El título: ¡¡¡¡¡Arte&Basura!!!!

¿A que clase de pendejo se le ocurre un titulo así? Después de ‘Beso eterno’, ‘Aullido de cisne’ y ‘Jeta de santo’ titular un libro de M.S.P ‘Arte&Basura’ incluye mucho veneno vinagroso y un desconocimiento total de la obra del autor, incluye también un grado alto de estupidez y de inocencia (para cagarse de risa).

Siguiente: voy a miar.

Siguiente: ¡diugh!          

Siguiente: ¡ah pero que chingadera es esta!

Siguiente: …

Siguiente:

Siguiente:

Siguiente:

Siguiente:

Siguiente.   
                  

domingo, 24 de febrero de 2013

El libro rojo de V-M



Son la 1 am, tengo sueño y lo mejor sería intentar dormir. Pero como el sueño parece no tener (de momento) hora de llegada mejor comentaré en esta hoja de Word, de manera rápida, como en una primera impresión que guste y baste, el libro rojo de Vila-Matas ‘Perder teorías’.

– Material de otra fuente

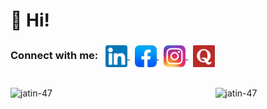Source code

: # 👋 Hi!

<h3>
  Connect with me: &nbsp;
  <a href="https://www.linkedin.com/in/jatin-saini-60a0a21a0/" target="_blank">
    <img align="center" src="https://github.com/jatin-47/jatin-47/blob/main/Images/Social%20Icons/lin.png" alt="lin" width="35"/>
  </a>&nbsp;
  <a href="https://www.facebook.com/jatin.saini.50159" target="_blank">
    <img align="center" src="https://github.com/jatin-47/jatin-47/blob/main/Images/Social%20Icons/fb.png" alt="fb" width="35"/>
  </a>&nbsp;
  <a href="https://www.instagram.com/whistling_tongue/" target="_blank">
    <img align="center" src="https://github.com/jatin-47/jatin-47/blob/main/Images/Social%20Icons/insta.png" alt="insta" width="35"/>
  </a>&nbsp;
  <a href="https://www.quora.com/profile/Jatin-Saini-65" target="_blank">
    <img align="center" src="https://github.com/jatin-47/jatin-47/blob/main/Images/Social%20Icons/quora.png" alt="quora" width="35"/>
  </a>
</h3>

<br>

<img align="left" src="https://github-readme-stats.vercel.app/api?username=jatin-47&count_private=true&show_icons=true&locale=en&theme=vue-dark" alt="jatin-47" width='48%'/>

<img align="right" src="https://github-readme-stats.vercel.app/api/top-langs?username=jatin-47&show_icons=true&locale=en&layout=compact&theme=vue-dark" alt="jatin-47" width='35%'/>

Apéndice completamente independiente de Dublinesca este libro quizá encierre buena parte de la más gloriosa literatura actual, que es lo mismo que decir que con el tiempo será un clásico. Un inconseguible, porque la edición limitada así lo anuncia. Un libro del mejor Vila-Matas (el V-M de la dilatada brevedad abismal, de juegos serios).

La historia es esta: un escritor es invitado, lo dejan plantado, le parece genial ponerse a escribir una teoría de la novela, punto. Esa teoría de la novela es el ensayo-cuento-teoría que recorre las líneas. Por momentos tenemos que levantarnos del sillón de donde lo estemos leyendo porque no queremos que todo sea tan rápido, pero lo es, y entonces sabemos que en el futuro ya tendremos un opúsculo que nos acompañe al abismal mundo real, al mundo donde las teorías son imposibles, o de serlas lo mejor será perderlas y hacernos teoría al andar. Porque así son las novelas y, dicho sea de paso así es la vida: se escriben si se entintan hojas, se vive si se pone en movimiento la escritura de esas hojas. ¿Qué somos, literatura? No lo creo pero, si somos vida entonces quizá seamos también un tanto de literatura ¿O no? No importa, lo mío no es hacer crítica, ni mucho menos teoría de la crítica. Yo lo único que quiero ahora es dormir y decirle al cybermundo que este libro no es cualquier cosa. Un libro sobre las fascinantes teorías que tienen su burbuja en la misma practica -porque siempre será mejor hacer teoría dentro de la práctica: juntasconpegado y dejar de hacerle al mamila-. DO IT NOW! Me duermo, bye.